Era el "fuego nuevo" de carácter sagrado que
purificaba y protegía la casa de todo maleficio, y ejercía
la influencia benéfica de preservar a sus moradores de
posibles enfermedades y contratiempos en su interior. La dueña
lo recubría cuidadosamente cada noche con ceniza a fin
de que se conservara la brasa sin consumir demasiada leña,
acompañando el rito con fórmulas ancestrales que
expresaban el deseo de protección física y moral
durante el sueño.
La acción benéfica era extensiva a los animales,
y en fecha próxima se les hacía circular sobre
el rescoldo humeante discretamente puesto en la base de la puerta
del establo. Los últimos trozos de carbón apagado
se guardaban en el desván para encenderlos durante las
tormentas. Era también práctica usual introducir
un trocito del carbón en el interior del amuleto que se
aplicaba sobre la faja a las criaturas recién nacidas.
Al cambiar el concepto de la arquitectura doméstica, la
cocina murada impide la introducción del árbol
inicial, y todavía en régimen de fuego bajo, se
recurrió al tronco de Navidad diferenciando de la leña
habitual en tamaño e intencionalidad. Suprimido el fogón
bajo, el rito del fuego queda reducido a la quema de leñas
personalizadas que el padre de familia va introduciendo sucesivamente
en la cocina, por orden jerárquico. El recuerdo afecta
a todos los miembros vivos de la familia no emancipados, tanto
presentes como ausentes. Encabezan el memorial los nombres de
Jesús, María y José, con sus respectivos
trozos de leña y el rezo de una oración, seguidos
de las personas de más edad por riguroso orden cronológico.
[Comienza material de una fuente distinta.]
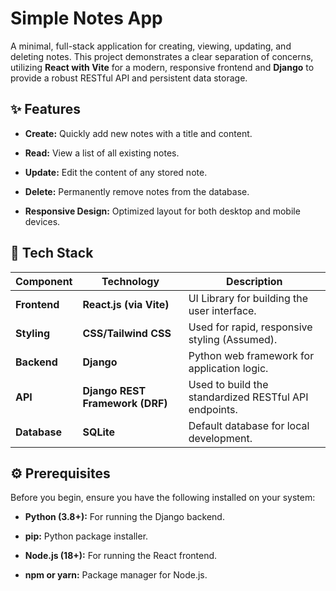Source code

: # Simple Notes App

A minimal, full-stack application for creating, viewing, updating, and deleting notes. This project demonstrates a clear separation of concerns, utilizing **React with Vite** for a modern, responsive frontend and **Django** to provide a robust RESTful API and persistent data storage.

## ✨ Features

* **Create:** Quickly add new notes with a title and content.

* **Read:** View a list of all existing notes.

* **Update:** Edit the content of any stored note.

* **Delete:** Permanently remove notes from the database.

* **Responsive Design:** Optimized layout for both desktop and mobile devices.

## 🚀 Tech Stack

| Component | Technology | Description | 
| ----- | ----- | ----- | 
| **Frontend** | **React.js (via Vite)** | UI Library for building the user interface. | 
| **Styling** | **CSS/Tailwind CSS** | Used for rapid, responsive styling (Assumed). | 
| **Backend** | **Django** | Python web framework for application logic. | 
| **API** | **Django REST Framework (DRF)** | Used to build the standardized RESTful API endpoints. | 
| **Database** | **SQLite** | Default database for local development. | 

## ⚙️ Prerequisites

Before you begin, ensure you have the following installed on your system:

* **Python (3.8+):** For running the Django backend.

* **pip:** Python package installer.

* **Node.js (18+):** For running the React frontend.

* **npm or yarn:** Package manager for Node.js.
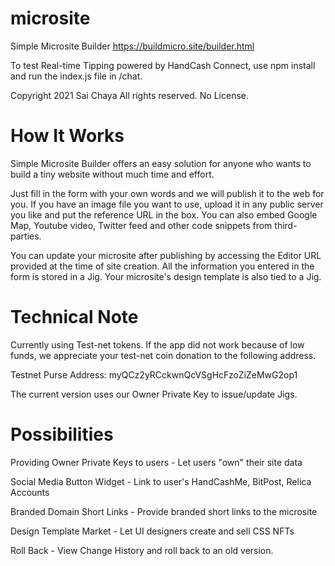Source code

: # microsite
Simple Microsite Builder
https://buildmicro.site/builder.html

To test Real-time Tipping powered by HandCash Connect, use npm install and run the index.js file in /chat.

Copyright 2021 Sai Chaya All rights reserved. No License.

# How It Works
Simple Microsite Builder offers an easy solution for anyone who wants to build a tiny website without much time and effort.

Just fill in the form with your own words and we will publish it to the web for you. If you have an image file you want to use, upload it in any public server you like and put the reference URL in the box. You can also embed Google Map, Youtube video, Twitter feed and other code snippets from third-parties.

You can update your microsite after publishing by accessing the Editor URL provided at the time of site creation. All the information you entered in the form is stored in a Jig. Your microsite's design template is also tied to a Jig.

# Technical Note
Currently using Test-net tokens. If the app did not work because of low funds, we appreciate your test-net coin donation to the following address.

Testnet Purse Address: myQCz2yRCckwnQcVSgHcFzoZiZeMwG2op1

The current version uses our Owner Private Key to issue/update Jigs.

# Possibilities
Providing Owner Private Keys to users - Let users "own" their site data

Social Media Button Widget - Link to user's HandCashMe, BitPost, Relica Accounts

Branded Domain Short Links - Provide branded short links to the microsite

Design Template Market - Let UI designers create and sell CSS NFTs

Roll Back - View Change History and roll back to an old version.
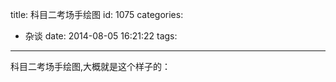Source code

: title: 科目二考场手绘图
id: 1075
categories:
  - 杂谈
date: 2014-08-05 16:21:22
tags:
---

科目二考场手绘图,大概就是这个样子的：

&nbsp;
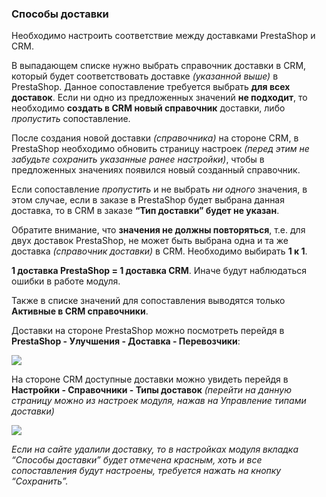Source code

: ### Способы доставки

Необходимо настроить соответствие между доставками PrestaShop и CRM.

В выпадающем списке нужно выбрать справочник доставки в CRM, который будет соответствовать доставке *(указанной выше)* в PrestaShop. Данное сопоставление требуется выбрать **для всех доставок**. Если ни одно из предложенных значений **не подходит**, то необходимо **создать в CRM новый справочник** доставки, либо *пропустить* сопоставление.

После создания новой доставки *(справочника)* на стороне CRM, в PrestaShop необходимо обновить страницу настроек *(перед этим не забудьте сохранить указанные ранее настройки)*, чтобы в предложенных значениях появился новый созданный справочник.

Если сопоставление *пропустить* и не выбрать *ни одного* значения, в этом случае, если в заказе в PrestaShop будет выбрана данная доставка, то в CRM в заказе **“Тип доставки” будет не указан**.

Обратите внимание, что **значения не должны повторяться**, т.е. для двух доставок PrestaShop, не может быть выбрана одна и та же доставка *(справочник доставки)* в CRM. Необходимо выбирать **1 к 1**.

**1 доставка PrestaShop = 1 доставка CRM**. Иначе будут наблюдаться ошибки в работе модуля.

Также в списке значений для сопоставления выводятся только **Активные в CRM справочники**.

Доставки на стороне PrestaShop можно посмотреть перейдя в **PrestaShop - Улучшения - Доставка - Перевозчики**:

![](https://lh5.googleusercontent.com/8f0bCQy35T99LlFWYUlcAt4jY8ykg1fFPpxc1w4ba2poidsGNdphLpnOajKnLXbI49zt7VNGNTEZcmUqzWF_zu6IG-wMOrGPJjC0Lav61kuJja8Wm-EoriZYBHa-bZ86c0mnKTWe=s0)

На стороне CRM доступные доставки можно увидеть перейдя в **Настройки - Справочники - Типы доставок** *(перейти на данную страницу можно из настроек модуля, нажав на Управление типами доставки)*

![](https://lh5.googleusercontent.com/27gywSrVKIZqzEutHXVFEOwTfnIuUy3yxYSKzsZ6OPqF_f7HYGekm3T48kPibR0spNCeqddbAqPRbhq2JpgPH-lxSejbLVR5iAWzEP-JxVvsduU84nQ65dxepGesM-Jq3vr0G7FS=s0)

*Если на сайте удалили доставку, то в настройках модуля вкладка “Способы доставки” будет отмечена красным, хоть и все сопоставления будут настроены, требуется нажать на кнопку “Сохранить”.*
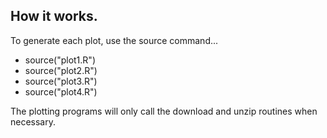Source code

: ## How it works.

To generate each plot, use the source command...

* source("plot1.R")
* source("plot2.R")
* source("plot3.R")
* source("plot4.R")

The plotting programs will only call the download and unzip routines when 
necessary.


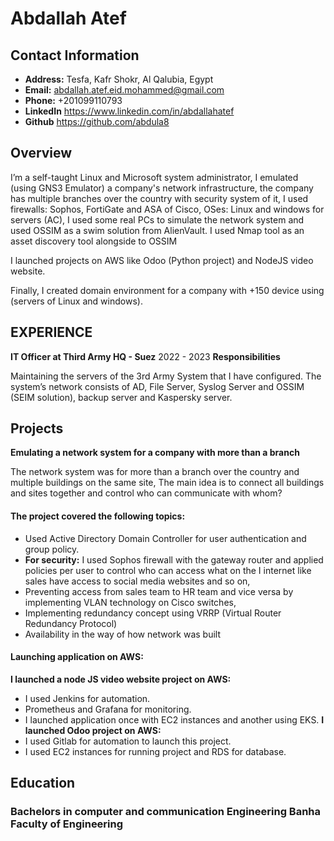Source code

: 
# Abdallah Atef

## Contact Information

- **Address:** Tesfa, Kafr Shokr, Al Qalubia, Egypt 
- **Email:** abdallah.atef.eid.mohammed@gmail.com
- **Phone:** +201099110793
- **LinkedIn** https://www.linkedin.com/in/abdallahatef
- **Github** https://github.com/abdula8

## Overview

<p> 
I’m a self-taught Linux and Microsoft system administrator, I emulated (using GNS3 Emulator) a company's network infrastructure, the company has multiple branches over the country with security system of it, I used firewalls: Sophos, FortiGate and ASA of Cisco, OSes: Linux and windows for servers (AC), I used some real PCs to simulate the network system and used OSSIM as a swim solution from AlienVault.
I used Nmap tool as an asset discovery tool alongside to OSSIM
<p>
I launched projects on AWS like Odoo (Python project) and NodeJS video website.
</p>
<p>
Finally, I created domain environment for a company with +150 device using (servers of Linux and windows). 
</p>
</p>

## EXPERIENCE

**IT Officer at Third Army HQ - Suez** 2022 - 2023
**Responsibilities**
<p>
Maintaining the servers of the 3rd Army System that I have configured. The system’s network consists of AD, File Server, Syslog Server and OSSIM (SEIM solution), backup server and Kaspersky server.
</p>

## Projects

**Emulating a network system for a company with more than a branch**
<p>
The network system was for more than a branch over the country and multiple buildings on the same site, The main idea is to connect all buildings and sites together and control who can communicate with whom?
</p>

#### The project covered the following topics:
- Used Active Directory Domain Controller for user authentication and group policy.
- **For security:**  I used Sophos firewall with the gateway router and applied policies per user to control who can access what on the I internet like sales have access to social media websites and so on,
- Preventing access from sales team to HR team and vice versa by implementing VLAN technology on Cisco switches,
- Implementing redundancy concept using VRRP (Virtual Router Redundancy Protocol)
- Availability in the way of how network was built

#### Launching application on AWS:

**I launched a node JS video website project on AWS:**
- I used Jenkins for automation.
- Prometheus and Grafana for monitoring.
- I launched application once with EC2 instances and another using EKS.
**I launched Odoo project on AWS:**
- I used Gitlab for automation to launch this project.
- I used EC2 instances for running project and RDS for database.

## Education

### Bachelors in computer and communication Engineering Banha Faculty of Engineering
El padre de familia se somete, por supuesto, a las reglas rituales
y se automenciona en el puesto correspondiente. En familias numerosas
la relación abarca todo el tiempo de la cena y podía
prolongarse hasta la medianoche en que tenía lugar la
Misa de Gallo. Había siempre un recuerdo para los mendigos
sin techo y los afectados por situaciones de soledad y aislamiento.
Era la manera de hacer extensiva la acción benéfica
del fuego de Nochebuena a las propias intenciones del devocionario
particular.
El tronco de Navidad recibe el nombre de Olentzero en algunas
localidades, en tanto que otros identifican este nombre con el
ciclo de Navidad. La figura obesa que actualmente recorre las
cercas rurales y calles urbanas es la personificación
de una rica simbología que sólo conserva ya la
huella erosionada de sus señas de indentidad. Su relación
con el fuego queda asociada a la bajada por la chimenea, al aguinaldo
de nueces, castañas, higos secos y otros frutos con los
que obsequiaba por el mismo conducto a los pequeños de
la casa. En algunos valles tomaba la figura de un muñeco
que se colocaba visible adosado al exterior de la chimenea sobre
el tejado. En ocasiones se le atribuia el papel justiciero de
castigar con la hoz a quienes no habían respetado el ayuno
legal que debía preceder a la fiesta.
La figura tópica de carbonero de tez tiznada, que ahora
se le atribuye, así como el apéndice folclórico
de fumador de pipa, son otras tantas reminiscencias del fuego
que inicialmente representaba y ya no dice nada a la clientela.
Aparecía también en forma de voluminoso monigote
de paja -zanpantzar- que las letrillas populares le tildaban
de glotón aficionado al vino, y era quemado en un cruce
de caminos o sobre el puente más próximo al poblado,
según distintas versiones. No es difícil entrever
en ello la quema del momo, que no es otro que el año viejo,
en función de rito purificatorio en la frontera del tiempo.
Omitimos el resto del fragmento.